MyNixOS website logo
Description

Set Operations on Time Intervals.

Implements the phinterval vector class for representing time spans that may contain gaps (disjoint intervals) or be empty. This class generalizes the 'lubridate' package's interval class to support vectorized set operations (intersection, union, difference, complement) that always return a valid time span, even when disjoint or empty intervals are created.

phinterval

Codecov testcoverage Lifecycle:experimental R-CMD-check

phinterval is a package for representing and manipulating time spans that may contain gaps. It implements the <phinterval> (think “potentially-holey-interval”) vector class, designed as an extension of the {lubridate}<Interval>, to represent spans of time that are contiguous, disjoint, empty, or missing.
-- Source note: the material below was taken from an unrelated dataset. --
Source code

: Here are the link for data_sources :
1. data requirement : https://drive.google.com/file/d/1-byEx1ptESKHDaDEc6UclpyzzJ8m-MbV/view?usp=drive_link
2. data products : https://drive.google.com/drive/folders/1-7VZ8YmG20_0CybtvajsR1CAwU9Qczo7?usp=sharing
Functionality for manipulating these spans includes:

  • Merging overlapping or adjacent intervals into non-overlapping sets of time spans.
  • Performing set operations: union, intersection, difference, and complement.
  • Testing whether time spans, dates, or times fall within one another or overlap.

Installation

Install the released version from CRAN with:

install.packages("phinterval")

You can install the development version of phinterval from GitHub with:

# install.packages("pak")
pak::pak("EthanSansom/phinterval")

Usage

Each element of a <phinterval> vector is a set of non-overlapping and non-adjacent intervals. For scalar intervals (one span per element), phinterval() works like lubridate::interval():

library(phinterval)
library(lubridate, warn.conflicts = FALSE)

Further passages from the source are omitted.